**PROBLEM TO WORK ON**. Copy everything in the listing below word for word, apart from any images.
___ PROVIDED DATA
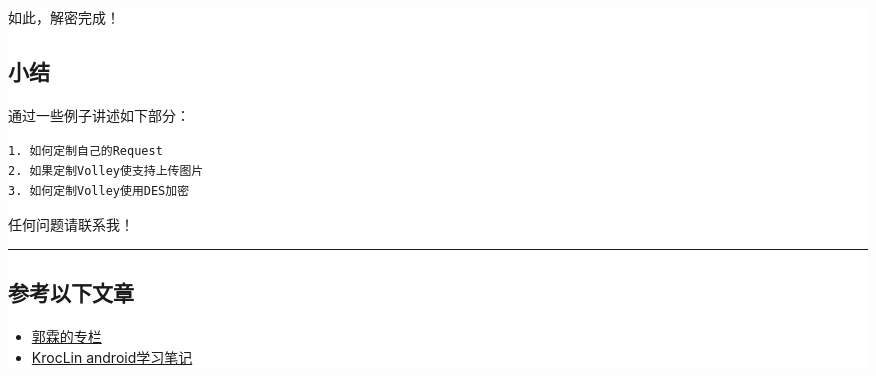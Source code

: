 如此，解密完成！

## 小结

通过一些例子讲述如下部分：

	1. 如何定制自己的Request
	2. 如果定制Volley使支持上传图片
	3. 如何定制Volley使用DES加密

任何问题请联系我！

---

## 参考以下文章
* [郭霖的专栏](http://blog.csdn.net/guolin_blog/article/details/17612763)
* [KrocLin android学习笔记](http://m.blog.csdn.net/blog/chequer_lkp)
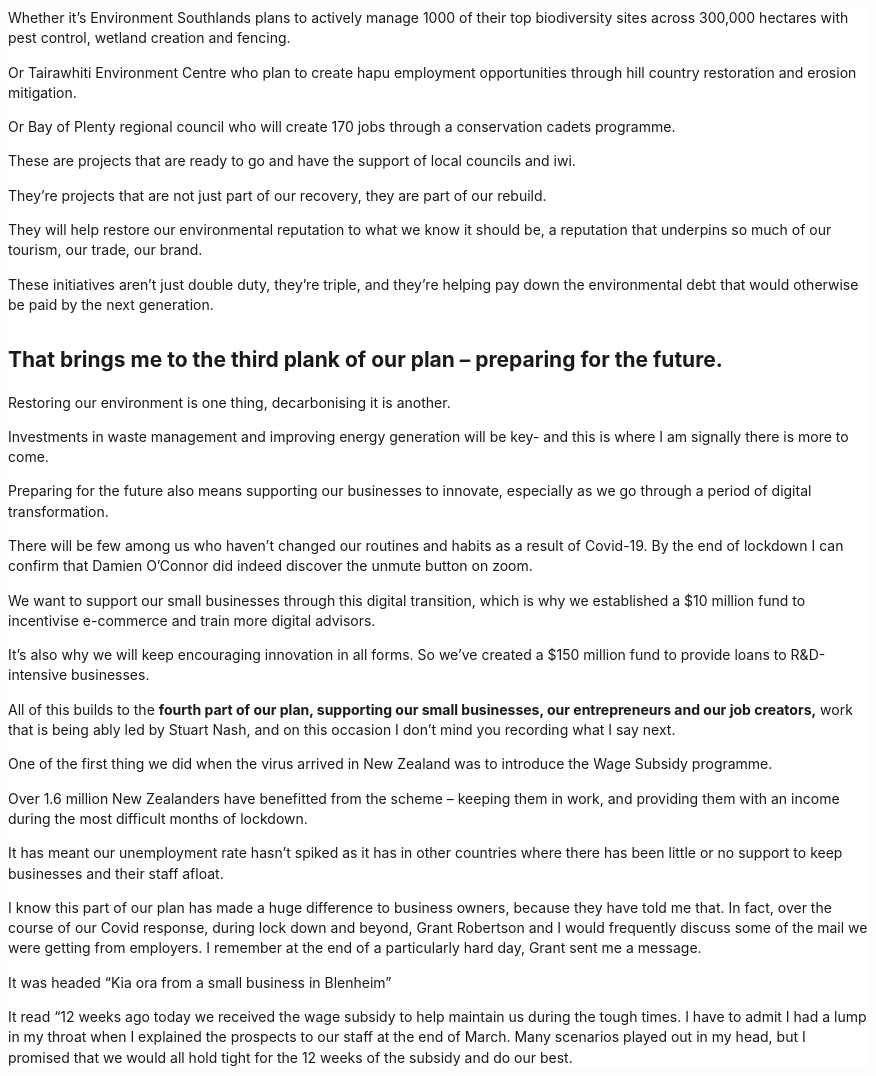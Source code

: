 Whether it’s Environment Southlands plans to actively manage 1000 of their top biodiversity sites across 300,000 hectares with pest control, wetland creation and fencing.

Or Tairawhiti Environment Centre who plan to create hapu employment opportunities through hill country restoration and erosion mitigation.

Or Bay of Plenty regional council who will create 170 jobs through a conservation cadets programme.

These are projects that are ready to go and have the support of local councils and iwi.

They’re projects that are not just part of our recovery, they are part of our rebuild.

They will help restore our environmental reputation to what we know it should be, a reputation that underpins so much of our tourism, our trade, our brand.

These initiatives aren’t just double duty, they’re triple, and they’re helping pay down the environmental debt that would otherwise be paid by the next generation.

That brings me to the third plank of our plan – preparing for the future.
-------------------------------------------------------------------------

Restoring our environment is one thing, decarbonising it is another.

Investments in waste management and improving energy generation will be key- and this is where I am signally there is more to come.

Preparing for the future also means supporting our businesses to innovate, especially as we go through a period of digital transformation.

There will be few among us who haven’t changed our routines and habits as a result of Covid-19. By the end of lockdown I can confirm that Damien O’Connor did indeed discover the unmute button on zoom.

We want to support our small businesses through this digital transition, which is why we established a $10 million fund to incentivise e-commerce and train more digital advisors.

It’s also why we will keep encouraging innovation in all forms. So we’ve created a $150 million fund to provide loans to R&D-intensive businesses.

All of this builds to the **fourth part of our plan, supporting our small businesses, our entrepreneurs and our job creators,** work that is being ably led by Stuart Nash, and on this occasion I don’t mind you recording what I say next.

One of the first thing we did when the virus arrived in New Zealand was to introduce the Wage Subsidy programme.

Over 1.6 million New Zealanders have benefitted from the scheme – keeping them in work, and providing them with an income during the most difficult months of lockdown.

It has meant our unemployment rate hasn’t spiked as it has in other countries where there has been little or no support to keep businesses and their staff afloat.

I know this part of our plan has made a huge difference to business owners, because they have told me that. In fact, over the course of our Covid response, during lock down and beyond, Grant Robertson and I would frequently discuss some of the mail we were getting from employers. I remember at the end of a particularly hard day, Grant sent me a message.

It was headed “Kia ora from a small business in Blenheim”

It read “12 weeks ago today we received the wage subsidy to help maintain us during the tough times. I have to admit I had a lump in my throat when I explained the prospects to our staff at the end of March. Many scenarios played out in my head, but I promised that we would all hold tight for the 12 weeks of the subsidy and do our best.
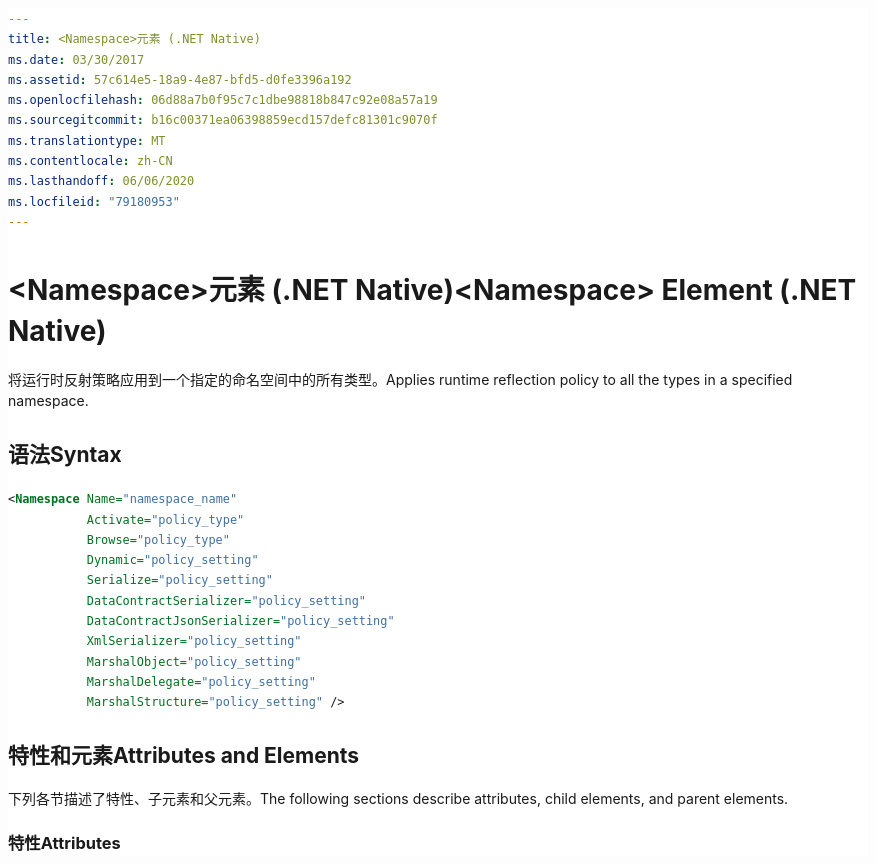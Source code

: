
 ```yaml
---
title: <Namespace>元素 (.NET Native)
ms.date: 03/30/2017
ms.assetid: 57c614e5-18a9-4e87-bfd5-d0fe3396a192
ms.openlocfilehash: 06d88a7b0f95c7c1dbe98818b847c92e08a57a19
ms.sourcegitcommit: b16c00371ea06398859ecd157defc81301c9070f
ms.translationtype: MT
ms.contentlocale: zh-CN
ms.lasthandoff: 06/06/2020
ms.locfileid: "79180953"
---
```

# <a name="namespace-element-net-native"></a><span data-ttu-id="95c28-102">\<Namespace>元素 (.NET Native)</span><span class="sxs-lookup"><span data-stu-id="95c28-102">\<Namespace> Element (.NET Native)</span></span>
<span data-ttu-id="95c28-103">将运行时反射策略应用到一个指定的命名空间中的所有类型。</span><span class="sxs-lookup"><span data-stu-id="95c28-103">Applies runtime reflection policy to all the types in a specified namespace.</span></span>  
  
## <a name="syntax"></a><span data-ttu-id="95c28-104">语法</span><span class="sxs-lookup"><span data-stu-id="95c28-104">Syntax</span></span>  
  
```xml  
<Namespace Name="namespace_name"
           Activate="policy_type"
           Browse="policy_type"  
           Dynamic="policy_setting"  
           Serialize="policy_setting"  
           DataContractSerializer="policy_setting"  
           DataContractJsonSerializer="policy_setting"  
           XmlSerializer="policy_setting"  
           MarshalObject="policy_setting"  
           MarshalDelegate="policy_setting"  
           MarshalStructure="policy_setting" />  
```  
  
## <a name="attributes-and-elements"></a><span data-ttu-id="95c28-105">特性和元素</span><span class="sxs-lookup"><span data-stu-id="95c28-105">Attributes and Elements</span></span>  
 <span data-ttu-id="95c28-106">下列各节描述了特性、子元素和父元素。</span><span class="sxs-lookup"><span data-stu-id="95c28-106">The following sections describe attributes, child elements, and parent elements.</span></span>  
  
### <a name="attributes"></a><span data-ttu-id="95c28-107">特性</span><span class="sxs-lookup"><span data-stu-id="95c28-107">Attributes</span></span>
______
**RESPONSE TO THIS EXERCISE**.
Source code

: 如此，解密完成！

## 小结

通过一些例子讲述如下部分：

	1. 如何定制自己的Request
	2. 如果定制Volley使支持上传图片
	3. 如何定制Volley使用DES加密

任何问题请联系我！

---

## 参考以下文章
* [郭霖的专栏](http://blog.csdn.net/guolin_blog/article/details/17612763)
* [KrocLin android学习笔记](http://m.blog.csdn.net/blog/chequer_lkp)
Source code

: Whether it’s Environment Southlands plans to actively manage 1000 of their top biodiversity sites across 300,000 hectares with pest control, wetland creation and fencing.

Or Tairawhiti Environment Centre who plan to create hapu employment opportunities through hill country restoration and erosion mitigation.

Or Bay of Plenty regional council who will create 170 jobs through a conservation cadets programme.

These are projects that are ready to go and have the support of local councils and iwi.

They’re projects that are not just part of our recovery, they are part of our rebuild.

They will help restore our environmental reputation to what we know it should be, a reputation that underpins so much of our tourism, our trade, our brand.

These initiatives aren’t just double duty, they’re triple, and they’re helping pay down the environmental debt that would otherwise be paid by the next generation.

That brings me to the third plank of our plan – preparing for the future.
-------------------------------------------------------------------------

Restoring our environment is one thing, decarbonising it is another.

Investments in waste management and improving energy generation will be key- and this is where I am signally there is more to come.

Preparing for the future also means supporting our businesses to innovate, especially as we go through a period of digital transformation.

There will be few among us who haven’t changed our routines and habits as a result of Covid-19. By the end of lockdown I can confirm that Damien O’Connor did indeed discover the unmute button on zoom.

We want to support our small businesses through this digital transition, which is why we established a $10 million fund to incentivise e-commerce and train more digital advisors.

It’s also why we will keep encouraging innovation in all forms. So we’ve created a $150 million fund to provide loans to R&D-intensive businesses.

All of this builds to the **fourth part of our plan, supporting our small businesses, our entrepreneurs and our job creators,** work that is being ably led by Stuart Nash, and on this occasion I don’t mind you recording what I say next.

One of the first thing we did when the virus arrived in New Zealand was to introduce the Wage Subsidy programme.

Over 1.6 million New Zealanders have benefitted from the scheme – keeping them in work, and providing them with an income during the most difficult months of lockdown.

It has meant our unemployment rate hasn’t spiked as it has in other countries where there has been little or no support to keep businesses and their staff afloat.

I know this part of our plan has made a huge difference to business owners, because they have told me that. In fact, over the course of our Covid response, during lock down and beyond, Grant Robertson and I would frequently discuss some of the mail we were getting from employers. I remember at the end of a particularly hard day, Grant sent me a message.

It was headed “Kia ora from a small business in Blenheim”

It read “12 weeks ago today we received the wage subsidy to help maintain us during the tough times. I have to admit I had a lump in my throat when I explained the prospects to our staff at the end of March. Many scenarios played out in my head, but I promised that we would all hold tight for the 12 weeks of the subsidy and do our best.
Source code

:
 ```yaml
---
title: <Namespace>元素 (.NET Native)
ms.date: 03/30/2017
ms.assetid: 57c614e5-18a9-4e87-bfd5-d0fe3396a192
ms.openlocfilehash: 06d88a7b0f95c7c1dbe98818b847c92e08a57a19
ms.sourcegitcommit: b16c00371ea06398859ecd157defc81301c9070f
ms.translationtype: MT
ms.contentlocale: zh-CN
ms.lasthandoff: 06/06/2020
ms.locfileid: "79180953"
---
```

# <a name="namespace-element-net-native"></a><span data-ttu-id="95c28-102">\<Namespace>元素 (.NET Native)</span><span class="sxs-lookup"><span data-stu-id="95c28-102">\<Namespace> Element (.NET Native)</span></span>
<span data-ttu-id="95c28-103">将运行时反射策略应用到一个指定的命名空间中的所有类型。</span><span class="sxs-lookup"><span data-stu-id="95c28-103">Applies runtime reflection policy to all the types in a specified namespace.</span></span>  
  
## <a name="syntax"></a><span data-ttu-id="95c28-104">语法</span><span class="sxs-lookup"><span data-stu-id="95c28-104">Syntax</span></span>  
  
```xml  
<Namespace Name="namespace_name"
           Activate="policy_type"
           Browse="policy_type"  
           Dynamic="policy_setting"  
           Serialize="policy_setting"  
           DataContractSerializer="policy_setting"  
           DataContractJsonSerializer="policy_setting"  
           XmlSerializer="policy_setting"  
           MarshalObject="policy_setting"  
           MarshalDelegate="policy_setting"  
           MarshalStructure="policy_setting" />  
```  
  
## <a name="attributes-and-elements"></a><span data-ttu-id="95c28-105">特性和元素</span><span class="sxs-lookup"><span data-stu-id="95c28-105">Attributes and Elements</span></span>  
 <span data-ttu-id="95c28-106">下列各节描述了特性、子元素和父元素。</span><span class="sxs-lookup"><span data-stu-id="95c28-106">The following sections describe attributes, child elements, and parent elements.</span></span>  
  
### <a name="attributes"></a><span data-ttu-id="95c28-107">特性</span><span class="sxs-lookup"><span data-stu-id="95c28-107">Attributes</span></span>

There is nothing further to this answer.